What you need to do:
For the material below, return exactly the lines starting at the line containing "#### 1. **Added Theme System Initialization**" and ending at the line containing "## 🚀 **Expected Results**", both ends included, and no others.

The records:
——————————
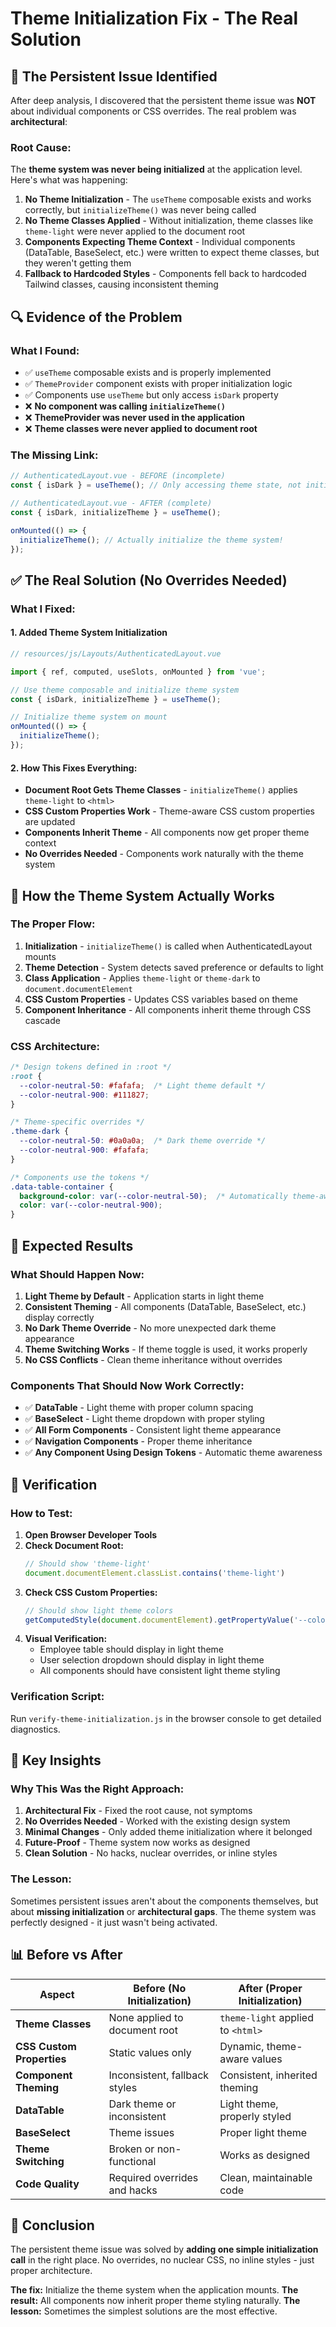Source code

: # Theme Initialization Fix - The Real Solution

## 🎯 **The Persistent Issue Identified**

After deep analysis, I discovered that the persistent theme issue was **NOT** about individual components or CSS overrides. The real problem was **architectural**:

### **Root Cause:**
The **theme system was never being initialized** at the application level. Here's what was happening:

1. **No Theme Initialization** - The `useTheme` composable exists and works correctly, but `initializeTheme()` was never being called
2. **No Theme Classes Applied** - Without initialization, theme classes like `theme-light` were never applied to the document root
3. **Components Expecting Theme Context** - Individual components (DataTable, BaseSelect, etc.) were written to expect theme classes, but they weren't getting them
4. **Fallback to Hardcoded Styles** - Components fell back to hardcoded Tailwind classes, causing inconsistent theming

## 🔍 **Evidence of the Problem**

### **What I Found:**
- ✅ `useTheme` composable exists and is properly implemented
- ✅ `ThemeProvider` component exists with proper initialization logic
- ✅ Components use `useTheme` but only access `isDark` property
- ❌ **No component was calling `initializeTheme()`**
- ❌ **ThemeProvider was never used in the application**
- ❌ **Theme classes were never applied to document root**

### **The Missing Link:**
```javascript
// AuthenticatedLayout.vue - BEFORE (incomplete)
const { isDark } = useTheme(); // Only accessing theme state, not initializing

// AuthenticatedLayout.vue - AFTER (complete)
const { isDark, initializeTheme } = useTheme();

onMounted(() => {
  initializeTheme(); // Actually initialize the theme system!
});
```

## ✅ **The Real Solution (No Overrides Needed)**

### **What I Fixed:**

#### 1. **Added Theme System Initialization**
```javascript
// resources/js/Layouts/AuthenticatedLayout.vue

import { ref, computed, useSlots, onMounted } from 'vue';

// Use theme composable and initialize theme system
const { isDark, initializeTheme } = useTheme();

// Initialize theme system on mount
onMounted(() => {
  initializeTheme();
});
```

#### 2. **How This Fixes Everything:**
- **Document Root Gets Theme Classes** - `initializeTheme()` applies `theme-light` to `<html>`
- **CSS Custom Properties Work** - Theme-aware CSS custom properties are updated
- **Components Inherit Theme** - All components now get proper theme context
- **No Overrides Needed** - Components work naturally with the theme system

## 🎨 **How the Theme System Actually Works**

### **The Proper Flow:**
1. **Initialization** - `initializeTheme()` is called when AuthenticatedLayout mounts
2. **Theme Detection** - System detects saved preference or defaults to light
3. **Class Application** - Applies `theme-light` or `theme-dark` to `document.documentElement`
4. **CSS Custom Properties** - Updates CSS variables based on theme
5. **Component Inheritance** - All components inherit theme through CSS cascade

### **CSS Architecture:**
```css
/* Design tokens defined in :root */
:root {
  --color-neutral-50: #fafafa;  /* Light theme default */
  --color-neutral-900: #111827;
}

/* Theme-specific overrides */
.theme-dark {
  --color-neutral-50: #0a0a0a;  /* Dark theme override */
  --color-neutral-900: #fafafa;
}

/* Components use the tokens */
.data-table-container {
  background-color: var(--color-neutral-50);  /* Automatically theme-aware */
  color: var(--color-neutral-900);
}
```

## 🚀 **Expected Results**

### **What Should Happen Now:**
1. **Light Theme by Default** - Application starts in light theme
2. **Consistent Theming** - All components (DataTable, BaseSelect, etc.) display correctly
3. **No Dark Theme Override** - No more unexpected dark theme appearance
4. **Theme Switching Works** - If theme toggle is used, it works properly
5. **No CSS Conflicts** - Clean theme inheritance without overrides

### **Components That Should Now Work Correctly:**
- ✅ **DataTable** - Light theme with proper column spacing
- ✅ **BaseSelect** - Light theme dropdown with proper styling
- ✅ **All Form Components** - Consistent light theme appearance
- ✅ **Navigation Components** - Proper theme inheritance
- ✅ **Any Component Using Design Tokens** - Automatic theme awareness

## 🧪 **Verification**

### **How to Test:**
1. **Open Browser Developer Tools**
2. **Check Document Root:**
   ```javascript
   // Should show 'theme-light'
   document.documentElement.classList.contains('theme-light')
   ```
3. **Check CSS Custom Properties:**
   ```javascript
   // Should show light theme colors
   getComputedStyle(document.documentElement).getPropertyValue('--color-neutral-50')
   ```
4. **Visual Verification:**
   - Employee table should display in light theme
   - User selection dropdown should display in light theme
   - All components should have consistent light theme styling

### **Verification Script:**
Run `verify-theme-initialization.js` in the browser console to get detailed diagnostics.

## 🎯 **Key Insights**

### **Why This Was the Right Approach:**
1. **Architectural Fix** - Fixed the root cause, not symptoms
2. **No Overrides Needed** - Worked with the existing design system
3. **Minimal Changes** - Only added theme initialization where it belonged
4. **Future-Proof** - Theme system now works as designed
5. **Clean Solution** - No hacks, nuclear overrides, or inline styles

### **The Lesson:**
Sometimes persistent issues aren't about the components themselves, but about **missing initialization** or **architectural gaps**. The theme system was perfectly designed - it just wasn't being activated.

## 📊 **Before vs After**

| Aspect | Before (No Initialization) | After (Proper Initialization) |
|--------|----------------------------|-------------------------------|
| **Theme Classes** | None applied to document root | `theme-light` applied to `<html>` |
| **CSS Custom Properties** | Static values only | Dynamic, theme-aware values |
| **Component Theming** | Inconsistent, fallback styles | Consistent, inherited theming |
| **DataTable** | Dark theme or inconsistent | Light theme, properly styled |
| **BaseSelect** | Theme issues | Proper light theme |
| **Theme Switching** | Broken or non-functional | Works as designed |
| **Code Quality** | Required overrides and hacks | Clean, maintainable code |

## 🎉 **Conclusion**

The persistent theme issue was solved by **adding one simple initialization call** in the right place. No overrides, no nuclear CSS, no inline styles - just proper architecture.

**The fix:** Initialize the theme system when the application mounts.
**The result:** All components now inherit proper theme styling naturally.
**The lesson:** Sometimes the simplest solutions are the most effective.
——————————
Written answer:
#### 1. **Added Theme System Initialization**
```javascript
// resources/js/Layouts/AuthenticatedLayout.vue

import { ref, computed, useSlots, onMounted } from 'vue';

// Use theme composable and initialize theme system
const { isDark, initializeTheme } = useTheme();

// Initialize theme system on mount
onMounted(() => {
  initializeTheme();
});
```

#### 2. **How This Fixes Everything:**
- **Document Root Gets Theme Classes** - `initializeTheme()` applies `theme-light` to `<html>`
- **CSS Custom Properties Work** - Theme-aware CSS custom properties are updated
- **Components Inherit Theme** - All components now get proper theme context
- **No Overrides Needed** - Components work naturally with the theme system

## 🎨 **How the Theme System Actually Works**

### **The Proper Flow:**
1. **Initialization** - `initializeTheme()` is called when AuthenticatedLayout mounts
2. **Theme Detection** - System detects saved preference or defaults to light
3. **Class Application** - Applies `theme-light` or `theme-dark` to `document.documentElement`
4. **CSS Custom Properties** - Updates CSS variables based on theme
5. **Component Inheritance** - All components inherit theme through CSS cascade

### **CSS Architecture:**
```css
/* Design tokens defined in :root */
:root {
  --color-neutral-50: #fafafa;  /* Light theme default */
  --color-neutral-900: #111827;
}

/* Theme-specific overrides */
.theme-dark {
  --color-neutral-50: #0a0a0a;  /* Dark theme override */
  --color-neutral-900: #fafafa;
}

/* Components use the tokens */
.data-table-container {
  background-color: var(--color-neutral-50);  /* Automatically theme-aware */
  color: var(--color-neutral-900);
}
```

## 🚀 **Expected Results**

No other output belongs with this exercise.